The other book I bought in Texas was "Against the Machine" by Nicols Fox.  I was reading this on the plane and many people commented on how interesting the book looked.

Sort of like Darwin's view of world interaction and the interplay between culture and economy as expressed in After Tamerlane, Fox overlays the anti-industrialization movement on to English romantic literature.  As an English major, a couple of lectures on the "times" might have given some periodic base to the settings and stories.

Fox points out that the essence of Luddism is not violence, but a philosophy that respects tradition, intuition, spirituality, the senses, human relationships, the work of hands, and the disorderly and unpredictable nature of reality.  It questions the domination of science and the elevation of efficiency to a superior value.

Fox advocates that, at the very least, the consequences of introducing a technology should be thoroughly understood so that trade-offs can be consciously considered.

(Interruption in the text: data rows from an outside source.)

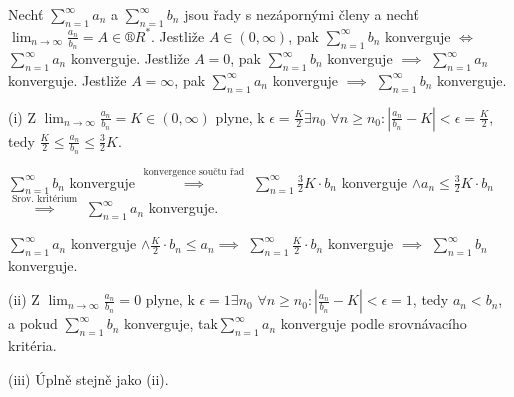 \documentclass[12pt]{article}                   %
\begin{document}
        \begin{veta}
            Nechť $\sum_{n=1}^∞ a_n$ a $\sum_{n=1}^∞ b_n$ jsou řady s nezápornými členy a nechť $\lim_{n \rightarrow ∞} \frac{a_n}{b_n} = A \in ®R^*$. Jestliže $A \in (0, ∞)$, pak $\sum_{n=1}^∞ b_n$ konverguje $\Leftrightarrow$ $\sum_{n=1}^∞ a_n$ konverguje. Jestliže $A = 0$, pak $\sum_{n=1}^∞ b_n$ konverguje $\implies$ $\sum_{n=1}^∞ a_n$ konverguje. Jestliže $A = ∞$, pak $\sum_{n=1}^∞ a_n$ konverguje $\implies$ $\sum_{n=1}^∞ b_n$ konverguje.

            \begin{dukazin}
                (i) Z $\lim_{n \rightarrow ∞} \frac{a_n}{b_n} = K \in (0, ∞)$ plyne, k $\epsilon = \frac{K}{2} \exists n_0$ $\forall n ≥ n_0: \left| \frac{a_n}{b_n} - K \right| < \epsilon = \frac{K}{2}$, tedy $\frac{K}{2} ≤ \frac{a_n}{b_n} ≤ \frac{3}{2}K$.

                $\sum_{n=1}^∞ b_n$ konverguje $\overset{\text{konvergence součtu řad}}{\implies}$ $\sum_{n=1}^∞ \frac{3}{2}K·b_n$ konverguje $\land a_n ≤ \frac{3}{2}K·b_n$ $\overset{\text{Srov. kritérium}}{\implies}$ $\sum_{n=1}^∞ a_n$ konverguje.

                $\sum_{n=1}^∞ a_n$ konverguje $\land \frac{K}{2}·b_n ≤ a_n \implies$ $\sum_{n=1}^∞ \frac{K}{2}·b_n$ konverguje $\implies$ $\sum_{n=1}^∞ b_n$ konverguje.

                (ii) Z $\lim_{n \rightarrow ∞} \frac{a_n}{b_n} = 0$ plyne, k $\epsilon = 1 \exists n_0$ $\forall n≥n_0: \left| \frac{a_n}{b_n} - K \right| < \epsilon = 1$, tedy $a_n < b_n$, a pokud $\sum_{n=1}^∞ b_n$ konverguje, tak$\sum_{n=1}^∞ a_n$ konverguje podle srovnávacího kritéria.

                (iii) Úplně stejně jako (ii).
            \end{dukazin}
        \end{veta}

\end{document}
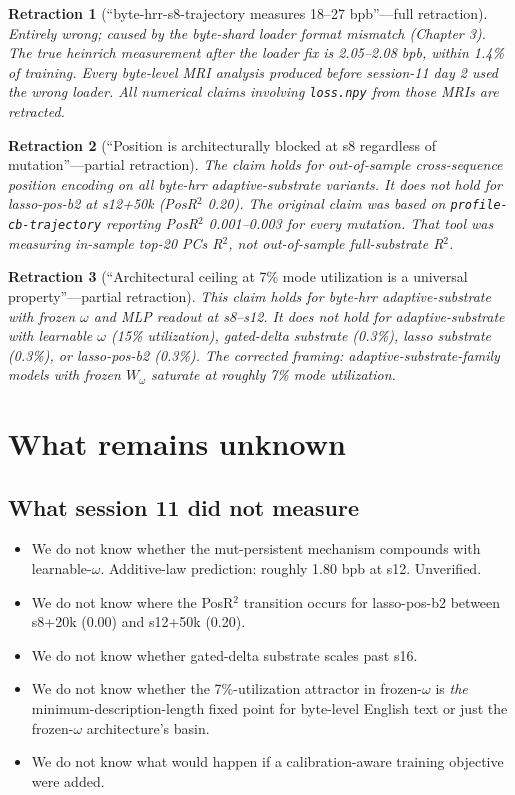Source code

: \documentclass[11pt,openany]{book}
\newtheorem{retraction}{Retraction}[chapter]
\begin{document}
\begin{retraction}[``byte-hrr-s8-trajectory measures 18--27 bpb''---full
retraction]
Entirely wrong; caused by the byte-shard loader format mismatch
(Chapter 3). The true heinrich measurement after the loader fix is
2.05--2.08 bpb, within 1.4\% of training. Every byte-level MRI
analysis produced before session-11 day 2 used the wrong loader. All
numerical claims involving \texttt{loss.npy} from those MRIs are
retracted.
\end{retraction}

\begin{retraction}[``Position is architecturally blocked at s8 regardless
of mutation''---partial retraction]
The claim holds for out-of-sample cross-sequence position encoding
on all byte-hrr adaptive-substrate variants. It does not hold for
lasso-pos-b2 at s12+50k (PosR$^2$ 0.20). The original claim was based
on \texttt{profile-cb-trajectory} reporting PosR$^2$ 0.001--0.003 for
every mutation. That tool was measuring in-sample top-20 PCs R$^2$,
not out-of-sample full-substrate R$^2$.
\end{retraction}

\begin{retraction}[``Architectural ceiling at 7\% mode utilization is
a universal property''---partial retraction]
This claim holds for byte-hrr adaptive-substrate with frozen $\omega$
and MLP readout at s8--s12. It does not hold for adaptive-substrate
with learnable $\omega$ (15\% utilization), gated-delta substrate
(0.3\%), lasso substrate (0.3\%), or lasso-pos-b2 (0.3\%). The
corrected framing: adaptive-substrate-family models with frozen
$W_\omega$ saturate at roughly 7\% mode utilization.
\end{retraction}

\chapter{What remains unknown}

\section{What session 11 did not measure}

\begin{itemize}
  \item We do not know whether the mut-persistent mechanism compounds
  with learnable-$\omega$. Additive-law prediction: roughly 1.80 bpb
  at s12. Unverified.
  \item We do not know where the PosR$^2$ transition occurs for
  lasso-pos-b2 between s8+20k (0.00) and s12+50k (0.20).
  \item We do not know whether gated-delta substrate scales past s16.
  \item We do not know whether the 7\%-utilization attractor in
  frozen-$\omega$ is \emph{the} minimum-description-length fixed
  point for byte-level English text or just the frozen-$\omega$
  architecture's basin.
  \item We do not know what would happen if a calibration-aware
  training objective were added.
\end{itemize}
\end{document}
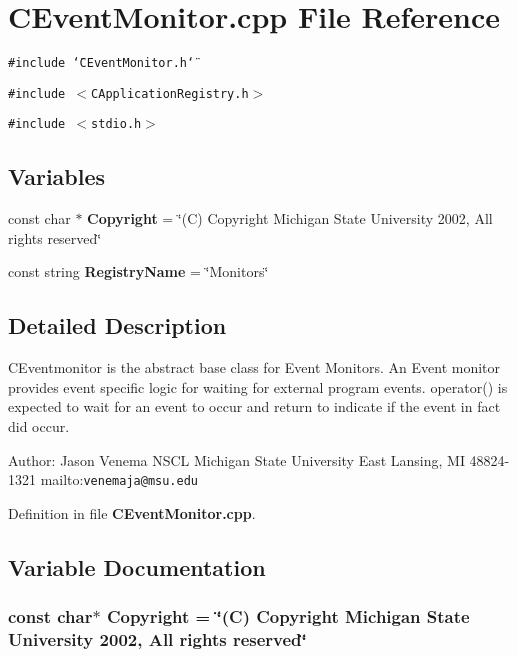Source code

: \section{CEvent\-Monitor.cpp File Reference}
\label{CEventMonitor_8cpp}
{\tt \#include \char`\"{}CEvent\-Monitor.h\char`\"{}}\par
{\tt \#include $<$CApplication\-Registry.h$>$}\par
{\tt \#include $<$stdio.h$>$}\par
\subsection*{Variables}
\begin{CompactItemize}
\item 
const char $\ast$ {\bf Copyright} = \char`\"{}(C) Copyright Michigan State University 2002, All rights reserved\char`\"{}
\item 
const string {\bf Registry\-Name} = \char`\"{}Monitors\char`\"{}
\end{CompactItemize}


\subsection{Detailed Description}


CEventmonitor is the abstract base class for Event Monitors. An Event monitor provides event specific logic for waiting for external program events. operator() is expected to wait for an event to occur and return to indicate if the event  in fact did occur.

Author: Jason Venema NSCL Michigan State University East Lansing, MI 48824-1321 mailto:{\tt venemaja@msu.edu}



Definition in file {\bf CEvent\-Monitor.cpp}.

\subsection{Variable Documentation}
\subsubsection{\setlength{\rightskip}{0pt plus 5cm}const char$\ast$ Copyright = \char`\"{}(C) Copyright Michigan State University 2002, All rights reserved\char`\"{}\hspace{0.3cm}{\tt  [static]}}\label{CEventMonitor_8cpp_a0}




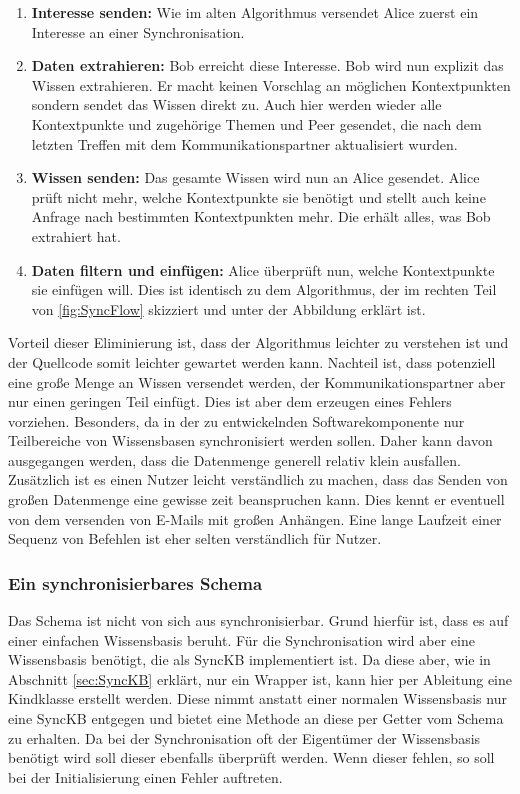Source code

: \documentclass[a4paper]{article}
\begin{document}
	\begin{enumerate}
		\item \textbf{Interesse senden:} Wie im alten Algorithmus versendet Alice
		zuerst ein Interesse an einer Synchronisation.
		\item \textbf{Daten extrahieren:} Bob erreicht diese Interesse. Bob
		wird nun explizit das Wissen extrahieren. Er macht keinen Vorschlag an
		möglichen Kontextpunkten sondern sendet das Wissen direkt zu. Auch
		hier werden wieder alle Kontextpunkte und zugehörige Themen und Peer 
		gesendet, die nach dem letzten Treffen mit dem Kommunikationspartner
		aktualisiert wurden.
		\item \textbf{Wissen senden:} Das gesamte Wissen wird nun an Alice gesendet.
		Alice prüft nicht mehr, welche Kontextpunkte sie benötigt und stellt auch
		keine Anfrage nach bestimmten Kontextpunkten mehr. Die erhält alles, was
		Bob extrahiert hat.
		\item \textbf{Daten filtern und einfügen:} Alice überprüft nun, welche
		Kontextpunkte sie einfügen will. Dies ist identisch zu dem Algorithmus,
		der im rechten Teil von \autoref{fig:SyncFlow} skizziert und unter der
		Abbildung erklärt ist.
	\end{enumerate} 	
		
	Vorteil dieser Eliminierung ist, dass der Algorithmus leichter zu verstehen ist 
	und	der Quellcode somit leichter gewartet werden kann. Nachteil ist, dass
	potenziell eine große Menge an Wissen versendet werden, der 
	Kommunikationspartner aber nur einen geringen Teil einfügt. Dies ist aber
	dem erzeugen eines Fehlers vorziehen. Besonders, da in der zu entwickelnden
	Softwarekomponente nur Teilbereiche von Wissensbasen synchronisiert werden
	sollen. Daher kann davon ausgegangen werden, dass die Datenmenge generell
	relativ klein ausfallen. Zusätzlich ist es einen Nutzer leicht verständlich zu
	machen, dass das Senden von großen Datenmenge eine gewisse zeit beanspruchen
	kann. Dies kennt er eventuell von dem versenden von E-Mails mit großen Anhängen.
	Eine lange Laufzeit einer Sequenz von Befehlen ist eher selten verständlich für
	Nutzer.	 
	
	\subsubsection{Ein synchronisierbares Schema}
	
	Das Schema ist nicht von sich aus synchronisierbar. Grund hierfür ist, dass es
	auf einer einfachen Wissensbasis beruht. Für die Synchronisation wird aber
	eine Wissensbasis benötigt, die als SyncKB implementiert ist. Da diese aber,
	wie in Abschnitt \ref{sec:SyncKB} erklärt, nur ein Wrapper ist, kann hier per
	Ableitung  eine	Kindklasse erstellt werden. Diese nimmt anstatt einer normalen
	Wissensbasis nur eine SyncKB entgegen und bietet eine Methode an diese per
	Getter vom Schema zu erhalten. Da bei der Synchronisation oft der Eigentümer
	der Wissensbasis benötigt wird soll dieser ebenfalls überprüft werden. Wenn
	dieser fehlen, so soll bei der Initialisierung einen Fehler auftreten. \\
	
\end{document}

The book progresses to align Blake, Paine, Pitt, and the romantic poets with the Industrial Revolution in England, concluding that they chafed against the confines of eighteenth century ways of thinking -- especially the preoccupation with order and form that was characteristic of Bacon, Newton, and Locke, where the world was being sorted, ordered, prioritized and planned in a way that began to define progress but was really about control

Fox concludes that man finds himself enticed by progress, automation, industrialization within a perpetual pull of opposites.  Caution tugs at curiosity as impulse teases aversion.  Fear taunts courage; willpower struggles with appetite.  But for all the stimulation of the new, there remains the powerful comfort and security of the known; finally stating "one impulse in particular seems to have weak competition or none at all:  the appeal of ease or the less-taxing option is unquestioned.  He parallels this nostalgia with the lure of profit,

It was a good time for me to reopen this book before I pass it on to the used book barrel.  COV-19 has in a sense pulled the plug on convenience.  While we still get more news from the television rather than a newspaper editorial or a book, time has slowed ... surroundings have more appeal now that our exploration is curtailed by the distance we can walk or bike,  Conveniences are lost as store shelves stock out; leisure options are not pre-presented by theaters, concert halls, even spas.  Somewhat more alone with our surroundings now, we are vesting simple pleasures with their historic place.  Raking leaves, planting bulbs, walking dogs, writing to friends have reemerged as worthwhile time fillers.

I used to refer to myself as a Luddite whenever I had to rely on a younger person to show me how to work a computer spreadsheet or process a paperless transaction across organizations.  I still have no desire to learn all the functionalities of my new phone or even my old computer.  Maybe I'm just old.  Hope there are younger Luddites out there.

Finally, this book is fun to contrast against Darwin's After Tamerlane.  Globalizationalists are Luddites.